Segment Start: Records to process

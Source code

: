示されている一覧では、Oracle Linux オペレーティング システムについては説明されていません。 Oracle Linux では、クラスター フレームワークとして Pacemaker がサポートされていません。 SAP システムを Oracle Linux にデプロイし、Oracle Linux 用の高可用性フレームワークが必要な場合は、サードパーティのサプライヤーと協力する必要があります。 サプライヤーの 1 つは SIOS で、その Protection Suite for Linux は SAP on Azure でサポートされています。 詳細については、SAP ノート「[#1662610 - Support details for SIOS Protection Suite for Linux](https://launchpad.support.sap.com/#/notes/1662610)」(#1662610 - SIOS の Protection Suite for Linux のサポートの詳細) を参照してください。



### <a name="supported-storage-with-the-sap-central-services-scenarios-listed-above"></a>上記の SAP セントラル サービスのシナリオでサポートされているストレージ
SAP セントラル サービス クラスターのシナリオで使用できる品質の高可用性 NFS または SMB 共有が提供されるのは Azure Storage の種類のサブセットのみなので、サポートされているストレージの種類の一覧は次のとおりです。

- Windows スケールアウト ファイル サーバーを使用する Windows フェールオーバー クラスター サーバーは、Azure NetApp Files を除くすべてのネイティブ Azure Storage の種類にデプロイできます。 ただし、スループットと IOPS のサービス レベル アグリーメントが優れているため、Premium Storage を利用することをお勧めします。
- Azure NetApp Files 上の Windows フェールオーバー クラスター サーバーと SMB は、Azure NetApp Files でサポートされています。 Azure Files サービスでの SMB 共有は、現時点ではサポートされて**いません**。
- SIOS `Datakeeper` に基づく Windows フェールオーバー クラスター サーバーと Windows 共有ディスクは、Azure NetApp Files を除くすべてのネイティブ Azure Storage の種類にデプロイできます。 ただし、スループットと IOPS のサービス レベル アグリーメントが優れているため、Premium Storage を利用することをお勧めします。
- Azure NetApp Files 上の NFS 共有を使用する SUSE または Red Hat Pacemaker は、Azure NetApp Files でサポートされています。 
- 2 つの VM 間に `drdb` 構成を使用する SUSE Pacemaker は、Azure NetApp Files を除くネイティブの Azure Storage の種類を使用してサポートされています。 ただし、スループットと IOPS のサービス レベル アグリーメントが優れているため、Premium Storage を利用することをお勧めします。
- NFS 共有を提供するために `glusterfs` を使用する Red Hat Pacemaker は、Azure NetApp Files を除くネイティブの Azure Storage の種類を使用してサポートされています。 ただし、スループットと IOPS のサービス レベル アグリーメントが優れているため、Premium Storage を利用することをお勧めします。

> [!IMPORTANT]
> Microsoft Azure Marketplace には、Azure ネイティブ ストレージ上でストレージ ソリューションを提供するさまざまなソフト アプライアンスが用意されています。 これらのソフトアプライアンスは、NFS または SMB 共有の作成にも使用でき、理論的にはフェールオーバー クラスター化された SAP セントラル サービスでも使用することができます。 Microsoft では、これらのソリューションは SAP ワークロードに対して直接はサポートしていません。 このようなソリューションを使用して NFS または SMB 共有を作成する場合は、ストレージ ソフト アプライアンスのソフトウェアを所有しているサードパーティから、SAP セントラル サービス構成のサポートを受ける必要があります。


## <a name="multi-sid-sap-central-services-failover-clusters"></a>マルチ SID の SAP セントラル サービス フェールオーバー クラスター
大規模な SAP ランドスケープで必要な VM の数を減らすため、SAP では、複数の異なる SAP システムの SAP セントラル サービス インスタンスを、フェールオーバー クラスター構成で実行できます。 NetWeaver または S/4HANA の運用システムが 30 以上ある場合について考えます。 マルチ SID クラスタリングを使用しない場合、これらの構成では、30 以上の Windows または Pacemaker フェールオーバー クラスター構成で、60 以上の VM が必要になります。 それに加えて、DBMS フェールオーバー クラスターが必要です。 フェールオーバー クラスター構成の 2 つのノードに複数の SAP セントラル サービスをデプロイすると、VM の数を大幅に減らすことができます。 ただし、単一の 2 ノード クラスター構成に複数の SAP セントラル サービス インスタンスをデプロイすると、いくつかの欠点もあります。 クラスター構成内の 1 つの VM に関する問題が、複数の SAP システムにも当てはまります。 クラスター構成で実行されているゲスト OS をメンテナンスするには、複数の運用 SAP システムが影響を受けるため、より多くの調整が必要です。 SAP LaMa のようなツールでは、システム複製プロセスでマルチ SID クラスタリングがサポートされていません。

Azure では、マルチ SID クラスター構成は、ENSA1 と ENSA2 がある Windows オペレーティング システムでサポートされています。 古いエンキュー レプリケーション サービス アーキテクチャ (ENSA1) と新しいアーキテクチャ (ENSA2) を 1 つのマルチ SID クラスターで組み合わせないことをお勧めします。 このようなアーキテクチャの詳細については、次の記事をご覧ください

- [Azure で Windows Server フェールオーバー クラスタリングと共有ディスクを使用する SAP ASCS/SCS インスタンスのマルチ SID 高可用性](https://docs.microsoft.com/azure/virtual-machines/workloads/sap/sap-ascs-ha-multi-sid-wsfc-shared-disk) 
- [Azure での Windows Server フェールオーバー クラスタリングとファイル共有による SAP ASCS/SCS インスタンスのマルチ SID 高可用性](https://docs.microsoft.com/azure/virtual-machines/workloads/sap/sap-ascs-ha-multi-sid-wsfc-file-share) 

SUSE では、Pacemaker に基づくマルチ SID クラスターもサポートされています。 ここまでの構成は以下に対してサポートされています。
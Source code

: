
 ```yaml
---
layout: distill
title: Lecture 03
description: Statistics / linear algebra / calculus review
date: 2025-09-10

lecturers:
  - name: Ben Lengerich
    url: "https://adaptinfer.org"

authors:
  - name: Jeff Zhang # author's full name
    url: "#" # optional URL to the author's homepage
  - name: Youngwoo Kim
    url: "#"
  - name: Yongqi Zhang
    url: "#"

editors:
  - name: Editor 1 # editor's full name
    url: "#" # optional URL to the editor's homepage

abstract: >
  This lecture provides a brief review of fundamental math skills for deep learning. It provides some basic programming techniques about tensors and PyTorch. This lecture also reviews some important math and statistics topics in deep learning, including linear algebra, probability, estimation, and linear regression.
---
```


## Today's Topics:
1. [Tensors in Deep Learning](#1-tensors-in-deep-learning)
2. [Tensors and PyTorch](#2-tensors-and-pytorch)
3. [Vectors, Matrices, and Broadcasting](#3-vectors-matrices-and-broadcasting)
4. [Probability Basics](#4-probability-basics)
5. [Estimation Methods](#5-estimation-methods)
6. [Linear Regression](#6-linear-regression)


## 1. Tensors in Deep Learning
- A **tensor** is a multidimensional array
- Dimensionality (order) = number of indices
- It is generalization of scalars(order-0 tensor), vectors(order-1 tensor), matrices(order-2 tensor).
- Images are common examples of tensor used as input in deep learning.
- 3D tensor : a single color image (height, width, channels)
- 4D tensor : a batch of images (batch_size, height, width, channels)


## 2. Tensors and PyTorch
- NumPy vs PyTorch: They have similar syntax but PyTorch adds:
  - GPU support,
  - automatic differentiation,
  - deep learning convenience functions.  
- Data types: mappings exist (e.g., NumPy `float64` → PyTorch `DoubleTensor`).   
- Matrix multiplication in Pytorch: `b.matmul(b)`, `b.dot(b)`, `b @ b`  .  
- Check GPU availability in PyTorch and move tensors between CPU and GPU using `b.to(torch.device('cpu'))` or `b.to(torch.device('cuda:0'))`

Segment End: Records to process

Exercise objective -
Type the data again exactly. Leave nothing out.

Solved exercise -
Source code

:示されている一覧では、Oracle Linux オペレーティング システムについては説明されていません。 Oracle Linux では、クラスター フレームワークとして Pacemaker がサポートされていません。 SAP システムを Oracle Linux にデプロイし、Oracle Linux 用の高可用性フレームワークが必要な場合は、サードパーティのサプライヤーと協力する必要があります。 サプライヤーの 1 つは SIOS で、その Protection Suite for Linux は SAP on Azure でサポートされています。 詳細については、SAP ノート「[#1662610 - Support details for SIOS Protection Suite for Linux](https://launchpad.support.sap.com/#/notes/1662610)」(#1662610 - SIOS の Protection Suite for Linux のサポートの詳細) を参照してください。



### <a name="supported-storage-with-the-sap-central-services-scenarios-listed-above"></a>上記の SAP セントラル サービスのシナリオでサポートされているストレージ
SAP セントラル サービス クラスターのシナリオで使用できる品質の高可用性 NFS または SMB 共有が提供されるのは Azure Storage の種類のサブセットのみなので、サポートされているストレージの種類の一覧は次のとおりです。

- Windows スケールアウト ファイル サーバーを使用する Windows フェールオーバー クラスター サーバーは、Azure NetApp Files を除くすべてのネイティブ Azure Storage の種類にデプロイできます。 ただし、スループットと IOPS のサービス レベル アグリーメントが優れているため、Premium Storage を利用することをお勧めします。
- Azure NetApp Files 上の Windows フェールオーバー クラスター サーバーと SMB は、Azure NetApp Files でサポートされています。 Azure Files サービスでの SMB 共有は、現時点ではサポートされて**いません**。
- SIOS `Datakeeper` に基づく Windows フェールオーバー クラスター サーバーと Windows 共有ディスクは、Azure NetApp Files を除くすべてのネイティブ Azure Storage の種類にデプロイできます。 ただし、スループットと IOPS のサービス レベル アグリーメントが優れているため、Premium Storage を利用することをお勧めします。
- Azure NetApp Files 上の NFS 共有を使用する SUSE または Red Hat Pacemaker は、Azure NetApp Files でサポートされています。 
- 2 つの VM 間に `drdb` 構成を使用する SUSE Pacemaker は、Azure NetApp Files を除くネイティブの Azure Storage の種類を使用してサポートされています。 ただし、スループットと IOPS のサービス レベル アグリーメントが優れているため、Premium Storage を利用することをお勧めします。
- NFS 共有を提供するために `glusterfs` を使用する Red Hat Pacemaker は、Azure NetApp Files を除くネイティブの Azure Storage の種類を使用してサポートされています。 ただし、スループットと IOPS のサービス レベル アグリーメントが優れているため、Premium Storage を利用することをお勧めします。

> [!IMPORTANT]
> Microsoft Azure Marketplace には、Azure ネイティブ ストレージ上でストレージ ソリューションを提供するさまざまなソフト アプライアンスが用意されています。 これらのソフトアプライアンスは、NFS または SMB 共有の作成にも使用でき、理論的にはフェールオーバー クラスター化された SAP セントラル サービスでも使用することができます。 Microsoft では、これらのソリューションは SAP ワークロードに対して直接はサポートしていません。 このようなソリューションを使用して NFS または SMB 共有を作成する場合は、ストレージ ソフト アプライアンスのソフトウェアを所有しているサードパーティから、SAP セントラル サービス構成のサポートを受ける必要があります。


## <a name="multi-sid-sap-central-services-failover-clusters"></a>マルチ SID の SAP セントラル サービス フェールオーバー クラスター
大規模な SAP ランドスケープで必要な VM の数を減らすため、SAP では、複数の異なる SAP システムの SAP セントラル サービス インスタンスを、フェールオーバー クラスター構成で実行できます。 NetWeaver または S/4HANA の運用システムが 30 以上ある場合について考えます。 マルチ SID クラスタリングを使用しない場合、これらの構成では、30 以上の Windows または Pacemaker フェールオーバー クラスター構成で、60 以上の VM が必要になります。 それに加えて、DBMS フェールオーバー クラスターが必要です。 フェールオーバー クラスター構成の 2 つのノードに複数の SAP セントラル サービスをデプロイすると、VM の数を大幅に減らすことができます。 ただし、単一の 2 ノード クラスター構成に複数の SAP セントラル サービス インスタンスをデプロイすると、いくつかの欠点もあります。 クラスター構成内の 1 つの VM に関する問題が、複数の SAP システムにも当てはまります。 クラスター構成で実行されているゲスト OS をメンテナンスするには、複数の運用 SAP システムが影響を受けるため、より多くの調整が必要です。 SAP LaMa のようなツールでは、システム複製プロセスでマルチ SID クラスタリングがサポートされていません。

Azure では、マルチ SID クラスター構成は、ENSA1 と ENSA2 がある Windows オペレーティング システムでサポートされています。 古いエンキュー レプリケーション サービス アーキテクチャ (ENSA1) と新しいアーキテクチャ (ENSA2) を 1 つのマルチ SID クラスターで組み合わせないことをお勧めします。 このようなアーキテクチャの詳細については、次の記事をご覧ください

- [Azure で Windows Server フェールオーバー クラスタリングと共有ディスクを使用する SAP ASCS/SCS インスタンスのマルチ SID 高可用性](https://docs.microsoft.com/azure/virtual-machines/workloads/sap/sap-ascs-ha-multi-sid-wsfc-shared-disk) 
- [Azure での Windows Server フェールオーバー クラスタリングとファイル共有による SAP ASCS/SCS インスタンスのマルチ SID 高可用性](https://docs.microsoft.com/azure/virtual-machines/workloads/sap/sap-ascs-ha-multi-sid-wsfc-file-share) 

SUSE では、Pacemaker に基づくマルチ SID クラスターもサポートされています。 ここまでの構成は以下に対してサポートされています。
Source code

:
 ```yaml
---
layout: distill
title: Lecture 03
description: Statistics / linear algebra / calculus review
date: 2025-09-10

lecturers:
  - name: Ben Lengerich
    url: "https://adaptinfer.org"

authors:
  - name: Jeff Zhang # author's full name
    url: "#" # optional URL to the author's homepage
  - name: Youngwoo Kim
    url: "#"
  - name: Yongqi Zhang
    url: "#"

editors:
  - name: Editor 1 # editor's full name
    url: "#" # optional URL to the editor's homepage

abstract: >
  This lecture provides a brief review of fundamental math skills for deep learning. It provides some basic programming techniques about tensors and PyTorch. This lecture also reviews some important math and statistics topics in deep learning, including linear algebra, probability, estimation, and linear regression.
---
```


## Today's Topics:
1. [Tensors in Deep Learning](#1-tensors-in-deep-learning)
2. [Tensors and PyTorch](#2-tensors-and-pytorch)
3. [Vectors, Matrices, and Broadcasting](#3-vectors-matrices-and-broadcasting)
4. [Probability Basics](#4-probability-basics)
5. [Estimation Methods](#5-estimation-methods)
6. [Linear Regression](#6-linear-regression)


## 1. Tensors in Deep Learning
- A **tensor** is a multidimensional array
- Dimensionality (order) = number of indices
- It is generalization of scalars(order-0 tensor), vectors(order-1 tensor), matrices(order-2 tensor).
- Images are common examples of tensor used as input in deep learning.
- 3D tensor : a single color image (height, width, channels)
- 4D tensor : a batch of images (batch_size, height, width, channels)


## 2. Tensors and PyTorch
- NumPy vs PyTorch: They have similar syntax but PyTorch adds:
  - GPU support,
  - automatic differentiation,
  - deep learning convenience functions.  
- Data types: mappings exist (e.g., NumPy `float64` → PyTorch `DoubleTensor`).   
- Matrix multiplication in Pytorch: `b.matmul(b)`, `b.dot(b)`, `b @ b`  .  
- Check GPU availability in PyTorch and move tensors between CPU and GPU using `b.to(torch.device('cpu'))` or `b.to(torch.device('cuda:0'))`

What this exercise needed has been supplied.